TO DO: Find the line with "### Screenshots" in the entries below, then reproduce it and every line after it down to and including the line with "Result Dark Theme](Images/dark.png)", exactly.

(Collected data)
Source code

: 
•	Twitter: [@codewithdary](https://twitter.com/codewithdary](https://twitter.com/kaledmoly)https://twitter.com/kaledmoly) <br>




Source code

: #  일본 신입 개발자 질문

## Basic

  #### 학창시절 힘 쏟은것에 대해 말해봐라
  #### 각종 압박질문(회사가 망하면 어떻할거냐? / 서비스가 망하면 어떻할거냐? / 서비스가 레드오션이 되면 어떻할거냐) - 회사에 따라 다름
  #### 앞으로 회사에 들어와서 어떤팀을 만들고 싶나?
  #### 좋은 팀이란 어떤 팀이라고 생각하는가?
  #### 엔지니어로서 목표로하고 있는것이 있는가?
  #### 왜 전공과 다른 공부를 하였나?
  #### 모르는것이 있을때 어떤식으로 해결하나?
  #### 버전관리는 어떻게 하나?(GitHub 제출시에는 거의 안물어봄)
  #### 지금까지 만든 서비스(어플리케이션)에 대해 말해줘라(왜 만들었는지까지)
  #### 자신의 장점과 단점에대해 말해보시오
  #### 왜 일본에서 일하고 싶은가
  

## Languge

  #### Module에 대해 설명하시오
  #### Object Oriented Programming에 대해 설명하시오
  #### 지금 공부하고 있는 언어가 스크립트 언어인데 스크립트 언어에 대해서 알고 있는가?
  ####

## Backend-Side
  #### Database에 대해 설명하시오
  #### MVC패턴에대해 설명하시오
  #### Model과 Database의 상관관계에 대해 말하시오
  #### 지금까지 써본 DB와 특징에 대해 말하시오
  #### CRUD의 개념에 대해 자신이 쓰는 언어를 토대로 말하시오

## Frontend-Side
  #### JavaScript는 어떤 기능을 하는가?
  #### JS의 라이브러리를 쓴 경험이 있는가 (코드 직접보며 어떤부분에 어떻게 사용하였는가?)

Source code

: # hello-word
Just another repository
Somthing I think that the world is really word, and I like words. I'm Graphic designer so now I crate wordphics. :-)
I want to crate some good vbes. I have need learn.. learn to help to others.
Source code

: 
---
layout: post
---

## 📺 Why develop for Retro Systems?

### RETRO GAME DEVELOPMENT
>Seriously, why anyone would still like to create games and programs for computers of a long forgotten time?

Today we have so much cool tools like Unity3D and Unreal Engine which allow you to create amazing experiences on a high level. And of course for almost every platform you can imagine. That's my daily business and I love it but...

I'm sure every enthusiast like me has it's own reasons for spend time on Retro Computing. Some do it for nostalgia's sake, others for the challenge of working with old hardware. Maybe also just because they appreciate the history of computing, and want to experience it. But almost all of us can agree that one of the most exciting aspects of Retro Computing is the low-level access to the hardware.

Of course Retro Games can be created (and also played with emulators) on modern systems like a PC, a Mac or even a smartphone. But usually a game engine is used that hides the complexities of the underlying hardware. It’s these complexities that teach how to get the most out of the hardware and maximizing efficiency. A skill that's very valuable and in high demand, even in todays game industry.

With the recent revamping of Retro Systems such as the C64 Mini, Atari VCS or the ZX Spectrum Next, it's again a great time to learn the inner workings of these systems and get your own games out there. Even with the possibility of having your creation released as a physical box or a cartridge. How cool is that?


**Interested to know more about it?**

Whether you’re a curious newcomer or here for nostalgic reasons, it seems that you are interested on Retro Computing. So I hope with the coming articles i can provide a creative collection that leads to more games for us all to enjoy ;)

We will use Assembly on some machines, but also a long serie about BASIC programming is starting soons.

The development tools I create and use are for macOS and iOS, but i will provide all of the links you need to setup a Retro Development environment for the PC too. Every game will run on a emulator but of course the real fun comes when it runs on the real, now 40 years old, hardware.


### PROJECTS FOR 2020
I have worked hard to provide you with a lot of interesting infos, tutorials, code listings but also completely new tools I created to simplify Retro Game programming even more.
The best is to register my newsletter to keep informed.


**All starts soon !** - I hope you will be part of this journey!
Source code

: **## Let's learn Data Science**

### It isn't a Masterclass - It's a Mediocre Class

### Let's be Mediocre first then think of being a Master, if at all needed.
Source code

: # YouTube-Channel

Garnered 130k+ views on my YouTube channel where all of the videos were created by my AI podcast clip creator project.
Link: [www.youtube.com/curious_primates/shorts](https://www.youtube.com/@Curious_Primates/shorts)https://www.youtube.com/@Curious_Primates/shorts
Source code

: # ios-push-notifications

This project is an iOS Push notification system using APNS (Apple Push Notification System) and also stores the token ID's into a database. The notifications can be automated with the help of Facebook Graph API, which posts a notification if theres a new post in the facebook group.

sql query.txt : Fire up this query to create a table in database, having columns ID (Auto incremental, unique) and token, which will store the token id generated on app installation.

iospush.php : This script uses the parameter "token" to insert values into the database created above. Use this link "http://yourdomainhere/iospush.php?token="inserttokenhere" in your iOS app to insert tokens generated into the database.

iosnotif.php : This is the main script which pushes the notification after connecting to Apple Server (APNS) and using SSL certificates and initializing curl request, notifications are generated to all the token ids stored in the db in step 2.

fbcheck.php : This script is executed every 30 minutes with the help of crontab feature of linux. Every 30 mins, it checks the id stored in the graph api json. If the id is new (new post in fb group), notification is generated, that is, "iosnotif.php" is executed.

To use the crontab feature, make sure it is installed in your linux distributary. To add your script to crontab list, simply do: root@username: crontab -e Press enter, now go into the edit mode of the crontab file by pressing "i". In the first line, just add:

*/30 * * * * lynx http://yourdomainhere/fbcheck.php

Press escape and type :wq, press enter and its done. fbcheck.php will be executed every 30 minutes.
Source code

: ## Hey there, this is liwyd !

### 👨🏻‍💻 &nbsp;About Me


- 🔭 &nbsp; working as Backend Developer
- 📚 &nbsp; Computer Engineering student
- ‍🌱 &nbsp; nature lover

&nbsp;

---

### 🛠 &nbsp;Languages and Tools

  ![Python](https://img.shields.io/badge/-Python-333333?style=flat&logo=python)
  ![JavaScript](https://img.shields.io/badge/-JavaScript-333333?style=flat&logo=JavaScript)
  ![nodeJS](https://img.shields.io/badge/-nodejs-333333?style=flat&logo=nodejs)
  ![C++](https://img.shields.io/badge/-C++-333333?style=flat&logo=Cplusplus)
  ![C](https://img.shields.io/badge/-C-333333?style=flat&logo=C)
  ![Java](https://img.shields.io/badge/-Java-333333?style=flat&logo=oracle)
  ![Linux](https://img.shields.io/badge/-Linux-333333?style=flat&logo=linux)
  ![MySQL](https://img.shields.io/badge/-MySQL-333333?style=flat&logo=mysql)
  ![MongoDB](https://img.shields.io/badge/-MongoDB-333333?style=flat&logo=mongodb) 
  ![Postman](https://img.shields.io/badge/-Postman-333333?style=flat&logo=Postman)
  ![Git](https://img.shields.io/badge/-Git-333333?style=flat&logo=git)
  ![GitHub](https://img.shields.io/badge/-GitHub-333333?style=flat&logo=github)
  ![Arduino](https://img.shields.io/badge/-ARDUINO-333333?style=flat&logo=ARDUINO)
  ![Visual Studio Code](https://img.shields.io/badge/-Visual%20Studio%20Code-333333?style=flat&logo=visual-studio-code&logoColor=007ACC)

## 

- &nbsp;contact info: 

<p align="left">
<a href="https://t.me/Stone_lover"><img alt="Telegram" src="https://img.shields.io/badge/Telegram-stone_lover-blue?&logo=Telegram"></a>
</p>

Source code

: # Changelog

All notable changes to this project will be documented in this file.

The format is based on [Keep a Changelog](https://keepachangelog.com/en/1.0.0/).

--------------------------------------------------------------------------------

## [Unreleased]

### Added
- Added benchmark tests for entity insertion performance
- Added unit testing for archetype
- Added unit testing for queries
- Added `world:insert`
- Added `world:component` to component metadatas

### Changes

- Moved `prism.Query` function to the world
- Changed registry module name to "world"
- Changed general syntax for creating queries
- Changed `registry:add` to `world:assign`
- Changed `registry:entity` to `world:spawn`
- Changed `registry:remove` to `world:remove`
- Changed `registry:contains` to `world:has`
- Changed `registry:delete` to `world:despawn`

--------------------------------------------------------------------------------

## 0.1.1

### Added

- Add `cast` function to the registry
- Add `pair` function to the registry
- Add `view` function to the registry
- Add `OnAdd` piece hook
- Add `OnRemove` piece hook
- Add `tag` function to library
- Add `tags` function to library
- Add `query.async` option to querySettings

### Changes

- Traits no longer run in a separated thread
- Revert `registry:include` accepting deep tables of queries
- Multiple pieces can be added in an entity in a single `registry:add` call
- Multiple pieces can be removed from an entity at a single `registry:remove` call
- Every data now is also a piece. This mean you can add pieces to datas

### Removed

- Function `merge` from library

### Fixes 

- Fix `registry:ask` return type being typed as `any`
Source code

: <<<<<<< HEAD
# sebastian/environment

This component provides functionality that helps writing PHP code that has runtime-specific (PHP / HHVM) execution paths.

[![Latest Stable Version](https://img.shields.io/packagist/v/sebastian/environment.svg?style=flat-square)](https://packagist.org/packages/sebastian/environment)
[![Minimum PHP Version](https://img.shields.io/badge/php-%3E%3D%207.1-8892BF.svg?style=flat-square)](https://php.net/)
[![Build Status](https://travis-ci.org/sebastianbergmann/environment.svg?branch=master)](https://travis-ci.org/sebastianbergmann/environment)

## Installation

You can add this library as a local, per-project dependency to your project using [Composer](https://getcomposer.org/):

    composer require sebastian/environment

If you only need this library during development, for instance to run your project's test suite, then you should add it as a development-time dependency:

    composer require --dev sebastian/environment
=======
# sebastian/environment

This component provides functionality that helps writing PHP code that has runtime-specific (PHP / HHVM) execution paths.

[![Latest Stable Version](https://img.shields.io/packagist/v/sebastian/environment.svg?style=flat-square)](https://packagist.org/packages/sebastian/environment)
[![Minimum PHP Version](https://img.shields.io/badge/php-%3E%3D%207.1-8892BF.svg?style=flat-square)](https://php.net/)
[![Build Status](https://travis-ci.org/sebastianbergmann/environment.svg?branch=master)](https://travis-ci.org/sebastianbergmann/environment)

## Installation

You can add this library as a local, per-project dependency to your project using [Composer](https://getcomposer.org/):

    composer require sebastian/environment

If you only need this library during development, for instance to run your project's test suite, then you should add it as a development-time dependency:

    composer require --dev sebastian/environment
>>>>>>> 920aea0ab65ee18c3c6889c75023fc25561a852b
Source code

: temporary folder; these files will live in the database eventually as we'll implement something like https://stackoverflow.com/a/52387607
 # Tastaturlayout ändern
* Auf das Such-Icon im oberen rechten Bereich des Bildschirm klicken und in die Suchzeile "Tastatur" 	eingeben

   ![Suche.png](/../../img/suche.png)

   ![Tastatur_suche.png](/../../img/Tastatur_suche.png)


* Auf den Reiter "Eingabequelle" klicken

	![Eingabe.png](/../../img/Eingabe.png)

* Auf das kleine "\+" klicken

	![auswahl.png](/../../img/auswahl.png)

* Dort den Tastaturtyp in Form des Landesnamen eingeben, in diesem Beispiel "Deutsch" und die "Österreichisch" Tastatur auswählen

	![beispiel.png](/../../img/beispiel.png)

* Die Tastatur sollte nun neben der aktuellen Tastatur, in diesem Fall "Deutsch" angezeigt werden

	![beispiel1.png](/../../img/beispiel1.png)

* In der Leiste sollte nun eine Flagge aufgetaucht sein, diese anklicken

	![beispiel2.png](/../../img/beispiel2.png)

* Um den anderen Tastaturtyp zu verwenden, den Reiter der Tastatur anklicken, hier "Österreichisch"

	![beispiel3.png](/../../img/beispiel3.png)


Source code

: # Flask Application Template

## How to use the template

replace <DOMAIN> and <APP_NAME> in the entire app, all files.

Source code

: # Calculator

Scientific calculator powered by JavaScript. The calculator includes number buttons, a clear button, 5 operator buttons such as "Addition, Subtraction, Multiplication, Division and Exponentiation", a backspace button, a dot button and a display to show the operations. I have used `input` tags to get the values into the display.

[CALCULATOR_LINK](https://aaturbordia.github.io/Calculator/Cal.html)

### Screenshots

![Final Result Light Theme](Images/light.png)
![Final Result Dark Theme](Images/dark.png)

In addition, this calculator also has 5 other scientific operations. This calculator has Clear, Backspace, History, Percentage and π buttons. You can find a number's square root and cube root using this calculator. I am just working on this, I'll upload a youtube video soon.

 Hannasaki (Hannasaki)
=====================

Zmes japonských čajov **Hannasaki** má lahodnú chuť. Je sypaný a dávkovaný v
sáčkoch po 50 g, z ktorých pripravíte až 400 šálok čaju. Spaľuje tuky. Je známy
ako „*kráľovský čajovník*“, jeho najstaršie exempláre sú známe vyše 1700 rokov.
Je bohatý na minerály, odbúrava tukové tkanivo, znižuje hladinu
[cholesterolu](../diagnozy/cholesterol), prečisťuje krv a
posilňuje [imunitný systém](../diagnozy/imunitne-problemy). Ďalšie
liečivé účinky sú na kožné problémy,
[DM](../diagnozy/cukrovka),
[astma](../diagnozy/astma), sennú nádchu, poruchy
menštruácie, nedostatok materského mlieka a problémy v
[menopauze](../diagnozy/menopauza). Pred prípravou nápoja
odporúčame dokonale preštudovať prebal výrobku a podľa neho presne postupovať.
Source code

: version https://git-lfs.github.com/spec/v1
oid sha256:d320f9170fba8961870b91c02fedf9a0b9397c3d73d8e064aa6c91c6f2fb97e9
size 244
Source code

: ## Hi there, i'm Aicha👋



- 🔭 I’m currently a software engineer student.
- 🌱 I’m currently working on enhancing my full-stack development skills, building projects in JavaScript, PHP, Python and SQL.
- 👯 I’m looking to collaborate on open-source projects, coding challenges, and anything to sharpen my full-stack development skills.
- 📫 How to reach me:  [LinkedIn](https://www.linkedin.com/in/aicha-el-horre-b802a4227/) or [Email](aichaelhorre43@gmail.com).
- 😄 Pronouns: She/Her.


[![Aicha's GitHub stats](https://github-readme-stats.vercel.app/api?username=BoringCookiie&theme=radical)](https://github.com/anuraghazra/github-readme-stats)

RESULT OF THIS EXERCISE:
### Screenshots

![Final Result Light Theme](Images/light.png)
![Final Result Dark Theme](Images/dark.png)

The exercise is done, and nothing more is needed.